Opinion
Decided April 24, 1936.
Appeals from Fayette Circuit Court.
B.D. BERRY, J.A. EDGE, and R.W. KEENON for appellants.
WILLIAM B. GESS for appellee.
Overruling motion.
The foregoing cases involve a common question, which will be considered in one opinion.
In each case a personal judgment for taxes was rendered, and an appeal granted. The appellant in each case failed to file the transcript in the office of the clerk of this court 20 days before the first day of the second term after the granting of the appeal, and did not obtain an extension of time, as required by section 738, Civil Code of Practice.

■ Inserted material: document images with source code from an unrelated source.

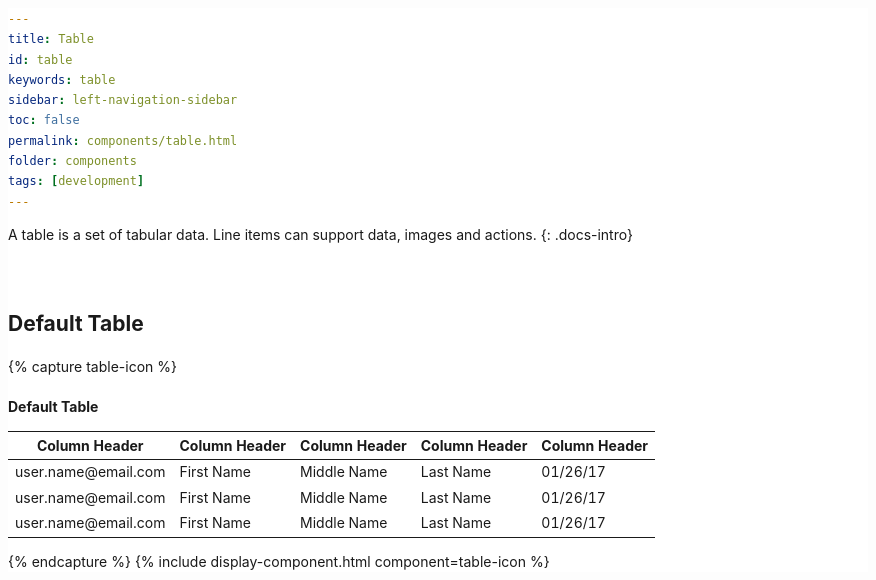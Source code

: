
 ```yaml
---
title: Table
id: table
keywords: table
sidebar: left-navigation-sidebar
toc: false
permalink: components/table.html
folder: components
tags: [development]
---
```


A table is a set of tabular data. Line items can support data, images and actions.
{: .docs-intro}

<br>

## Default Table

{% capture table-icon %}


<div class="fd-toolbar fd-toolbar--solid fd-toolbar--title fd-toolbar-active">
    <h4 style="margin-bottom:0px;">Default Table</h4>
    <span class="fd-toolbar__spacer fd-toolbar__spacer--auto"></span>
</div>
<table class="fd-table">
    <thead class="fd-table__header">
        <tr class="fd-table__row">
            <th class="fd-table__cell" scope="col">Column Header</th>
            <th class="fd-table__cell" scope="col">Column Header</th>
            <th class="fd-table__cell" scope="col">Column Header</th>
            <th class="fd-table__cell" scope="col">Column Header</th>
            <th class="fd-table__cell" scope="col">Column Header</th>
        </tr>
    </thead>
    <tbody class="fd-table__body">
        <tr class="fd-table__row fd-table__row--hoverable">
            <td class="fd-table__cell">user.name@email.com</td>
            <td class="fd-table__cell">First Name</td>
            <td class="fd-table__cell">Middle Name</td>
            <td class="fd-table__cell">Last Name</td>
            <td class="fd-table__cell">01/26/17</td>
        </tr>
        <tr class="fd-table__row fd-table__row--hoverable">
            <td class="fd-table__cell">user.name@email.com</td>
            <td class="fd-table__cell">First Name</td>
            <td class="fd-table__cell">Middle Name</td>
            <td class="fd-table__cell">Last Name</td>
            <td class="fd-table__cell">01/26/17</td>
        </tr>
        <tr class="fd-table__row">
            <td class="fd-table__cell">user.name@email.com</td>
            <td class="fd-table__cell">First Name</td>
            <td class="fd-table__cell">Middle Name</td>
            <td class="fd-table__cell">Last Name</td>
            <td class="fd-table__cell">01/26/17</td>
        </tr>
    </tbody>
</table>
{% endcapture %}
{% include display-component.html component=table-icon %}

After the time for filing the appeal had expired, appellee in each case filed a copy of the judgment and a copy of the supersedeas bond, and moved the court to dismiss the appeal with 10 per cent. damages. The motion was sustained on the authority of Carey-Reed Company v. Hart, 238 Ky. 391, 38 S.W.2d 261. Thereupon the appellant in each case moved the court to withdraw the mandate and set aside so much of the order as allowed 10 per cent. damages. Having been prematurely issued, the mandate in each case was withdrawn, and the other part of the motion was passed for further consideration.

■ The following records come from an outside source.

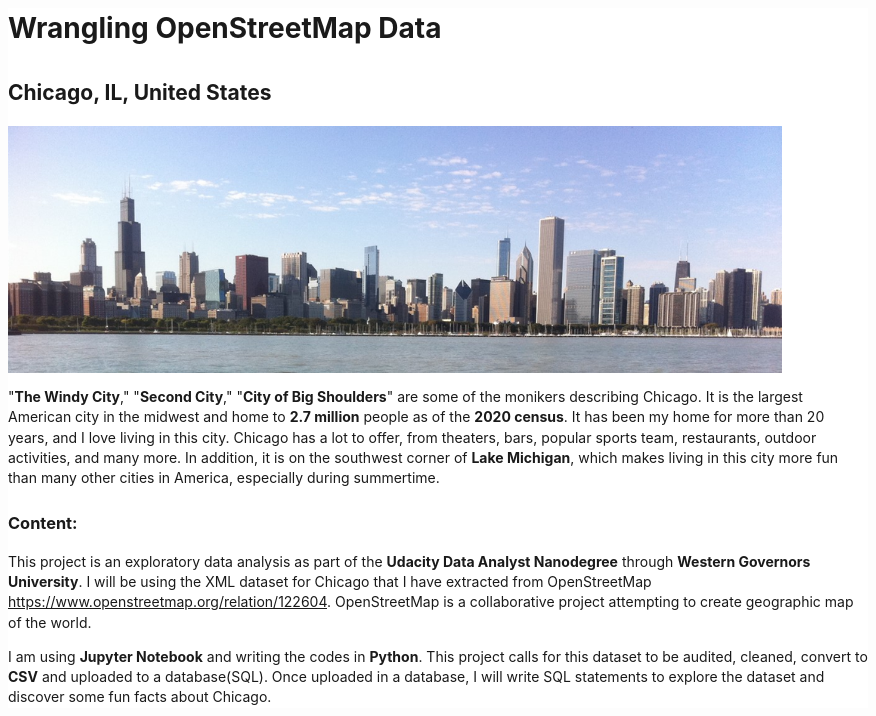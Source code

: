 # Wrangling OpenStreetMap Data

## Chicago, IL, United States

<img src="MyChicago.jpg" align='left' width="90%"/>

<br clear="all" />


"**The Windy City**," "**Second City**," "**City of Big Shoulders**" are some of the monikers describing Chicago.  It is the largest American city in the midwest and home to **2.7 million** people as of the **2020 census**. It has been my home for more than 20 years, and I love living in this city.  Chicago has a lot to offer, from theaters, bars, popular sports team, restaurants, outdoor activities, and many more. In addition, it is on the southwest corner of **Lake Michigan**, which makes living in this city more fun than many other cities in America, especially during summertime.

### Content:
This project is an exploratory data analysis as part of the **Udacity Data Analyst Nanodegree** through **Western Governors University**. I will be using the XML dataset for Chicago that I have extracted from OpenStreetMap https://www.openstreetmap.org/relation/122604. OpenStreetMap is a collaborative project attempting to create geographic map of the world. 

I am using **Jupyter Notebook** and writing the codes in **Python**. This project calls for this dataset to be audited, cleaned, convert to **CSV** and uploaded to a database(SQL).  Once uploaded in a database, I will write SQL statements to explore the dataset and discover some fun facts about Chicago.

In view of its importance, the question has been considered by the whole court.
It is provided by section 764, Civil Code of Practice, that upon the affirmance of, or dismissal of an appeal from, a judgment for the payment of money, the collection of which in whole or in part has been superseded, 10 per cent. damages on the amount superseded shall be awarded against the appellant. In construing this section the court has uniformly held that 10 per cent. damages will be awarded in cases where the judgment is for the payment of money which may be enforced by execution or similar process. Sumrall v. Reid, 2 Dana, 65; Leopold v. Furber, 84 Ky. 214, 1 S.W. 404, 8 Ky. Law Rep. 198; Hall v. Dineen, 120 Ky. 483, 87 S.W. 275, 27 Ky. Law Rep. 88.6. But it is suggested that a personal judgment for taxes cannot be rendered, and the case of Bell's Trustee v. City of Lexington, 124 Ky. 463, 99 S.W. 344, 30 Ky. Law Rep. 609, is relied on. That case is not controlling, for the reason that there was no judgment for the payment of money, and the case was decided before the enactment in 1918 of section 3187g, Kentucky Statutes, reading in part as follows:
"Taxes which remain unpaid in whole or in part after same becomes due, with interest and penalty thereon, shall be deemed a debt from the owner of the property on which the taxes are assessed, to the city arising as by contract, and may be enforced as such by all remedies given for the recovery of debt in any court of this Commonwealth otherwise competent for that purpose."
This language is susceptible of only one meaning. It makes taxes a debt from the owner of the property as if arising by contract, and the provision that the debt may be enforced as such by all remedies given for the recovery of debt in any court of the commonwealth otherwise competent for that purpose plainly authorizes a personal judgment for money which may be enforced by execution. Such was the construction of the statute in Martin v. City of Lexington, 183 Ky. 714, 210. S.W. 483.
But the further point is made that in some instances the taxes were assessed before the present owner acquired title, and that for this reason no personal judgment should have gone. Only in the case of J.A. Edge v. City of Lexington, No. 18420, does the judgment show that any of the taxes included in the personal judgment were assessed prior to the purchase of the property by the present owner. The statute makes taxes which remain unpaid in whole or in part "a debt from the owner of the property on which the taxes are assessed * * * arising as by contract," and it is our opinion that, though as between the seller and purchaser, the seller may be liable for the taxes, every person who becomes the owner of property on which the taxes have not been paid is personally liable therefor to the city. Hence, the judgment was not erroneous in that it included taxes assessed prior to its purchase by Mr. Edge.
Lastly it is insisted that in some instances the personal judgment included taxes for street improvements for which there is no authority for personal judgment. A careful examination of the records discloses that only liens for street improvement taxes were awarded, and in no instance was there a personal judgment for such taxes.
Wherefore, the motion to set aside so much of the order dismissing each of the actions with 10 per cent. damages is overruled.